I will beat the shame game by owning my journey.
Whenever I visit other blogs, I’m inspired or motivated to work on my own. Then when I’m on my blog, tinkering with widgets or brainstorming new content ideas, I start to look at my past content and want to hide it all. I have this itch for a fresh start. And just a few moments ago, I was reminded why I shouldn’t start all over again, and I should start owning my journey.
Blanket Fort Adventures is my longest blog relationship. I’ve been sharing my life online since 2003 under different names and on different platforms. And although an early adopter of blogging, the inconsistency in my online identity meant I was never in one place long enough to build up a readership. But Blanket Fort Adventures has been around for a while now, since December 2011, and the topics discussed, the focus – it’s been all over the place. In 2017, an unfocused blog / purely online diary is a total faux pax. How do you grow that? Well, I’ll tell you it’s flipping difficult. So while in the midst of re-strategizing BFA, I scrolled through my Bloglovin profile looking at the visual inconsistency, the weak blog titles, and what caught my eye was all my road trip posts.
My cross-country road trip. My dream trip that I planned and executed in October of 2014. I went to the category all the posts are housed and just scrolled through all the adventures. I smiled. My eyes were wide, and I admired the woman in the pictures. I admired myself. And that doesn’t happen very often.
After listening to a dozen or so interviews and Ted Talks with Brené Brown I’ve come to realize, I carry around a lot of shame. Ever since I was a little girl, I’ve always had the gremlins in my head saying I’m not enough and I’m not capable. As an adult, I combat them with daily affirmations and a bunch of other coping tools, but those gremlins are still pretty strong on a day to day basis. Especially since I started planning a wedding.
As I looked back at my old road trip posts, at the bad graphic design and fuzzy photos, I silenced the gremlins of shame and decided to own my journey. My journey in blogging, relationships, career, life — everything. I’ve exposed parts of my journey, and I shouldn’t feel ashamed of it. I shouldn’t hide it in the pursuit of perfection either. I am who I am.

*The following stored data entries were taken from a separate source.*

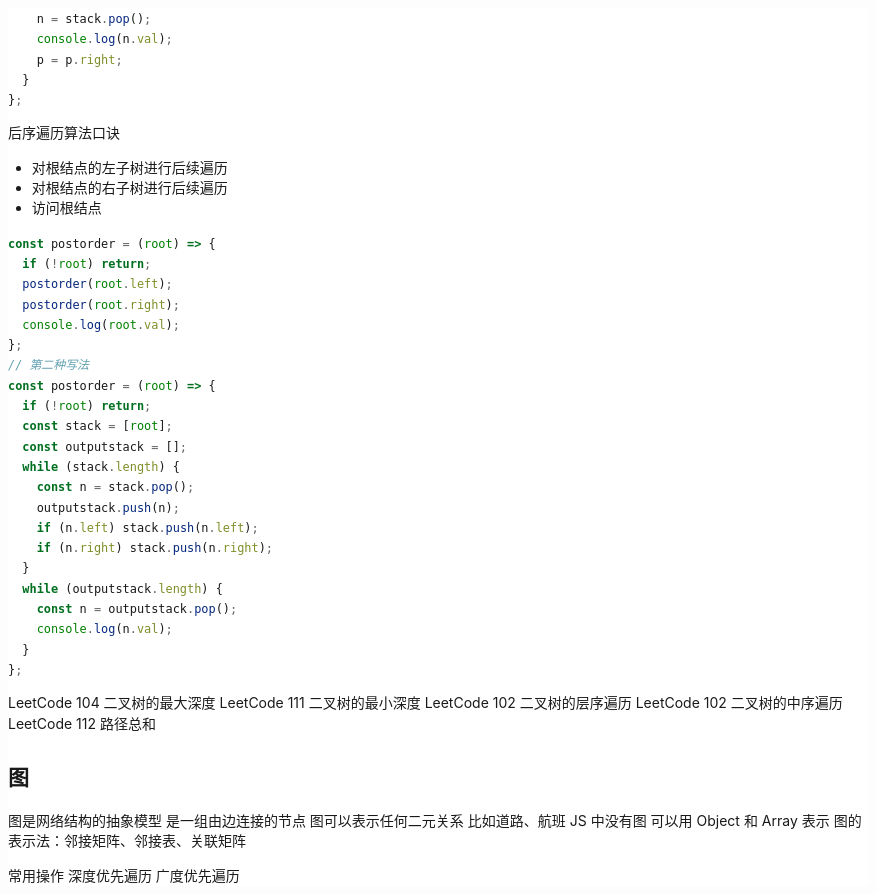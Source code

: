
 ```js
    n = stack.pop();
    console.log(n.val);
    p = p.right;
  }
};
```

后序遍历算法口诀

- 对根结点的左子树进行后续遍历
- 对根结点的右子树进行后续遍历
- 访问根结点

```js
const postorder = (root) => {
  if (!root) return;
  postorder(root.left);
  postorder(root.right);
  console.log(root.val);
};
// 第二种写法
const postorder = (root) => {
  if (!root) return;
  const stack = [root];
  const outputstack = [];
  while (stack.length) {
    const n = stack.pop();
    outputstack.push(n);
    if (n.left) stack.push(n.left);
    if (n.right) stack.push(n.right);
  }
  while (outputstack.length) {
    const n = outputstack.pop();
    console.log(n.val);
  }
};
```

LeetCode 104 二叉树的最大深度
LeetCode 111 二叉树的最小深度
LeetCode 102 二叉树的层序遍历
LeetCode 102 二叉树的中序遍历
LeetCode 112 路径总和

## 图

图是网络结构的抽象模型 是一组由边连接的节点
图可以表示任何二元关系 比如道路、航班
JS 中没有图 可以用 Object 和 Array 表示
图的表示法：邻接矩阵、邻接表、关联矩阵

常用操作
深度优先遍历
广度优先遍历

“Owning our story can be hard but not nearly as difficult as spending our lives running from it. Embracing our vulnerabilities is risky but not nearly as dangerous as giving up on love and belonging and joy—the experiences that make us the most vulnerable. Only when we are brave enough to explore the darkness will we discover the infinite power of our light.”
― Brené Brown
The best thing for me to do now, for my blog and myself, is to come to a place of acceptance. I can pursue general self-improvement and creative growth with out it defining a lack of who I am. Yup, really have to work on moving out of a fixed mindset and into a growth mindset. So, I’m not hiding it. I’m not hiding my countless attempts at a weekly Friday series with different names and formats. I’m not hiding the countless, “It’s been a while since I’ve blogged,” posts. I’m not hiding. My mistakes are exposed, so we can ALL learn from them.
Thank you for letting me share my journey with you. My imperfection. My shame.
p.s. I can’t help but feel a little silly to be having this deep reflection and dialogue with myself because of an analysis around my blog. But, it is a safe way to express a much deeper self-examination I’m experiencing. Because perpetual self-doubt and shame is nonconstructive and poisons the potential greatness that life possesses. There is a war between light and darkness going on outside of us, so we have to beat the battles within to win the war for love and light.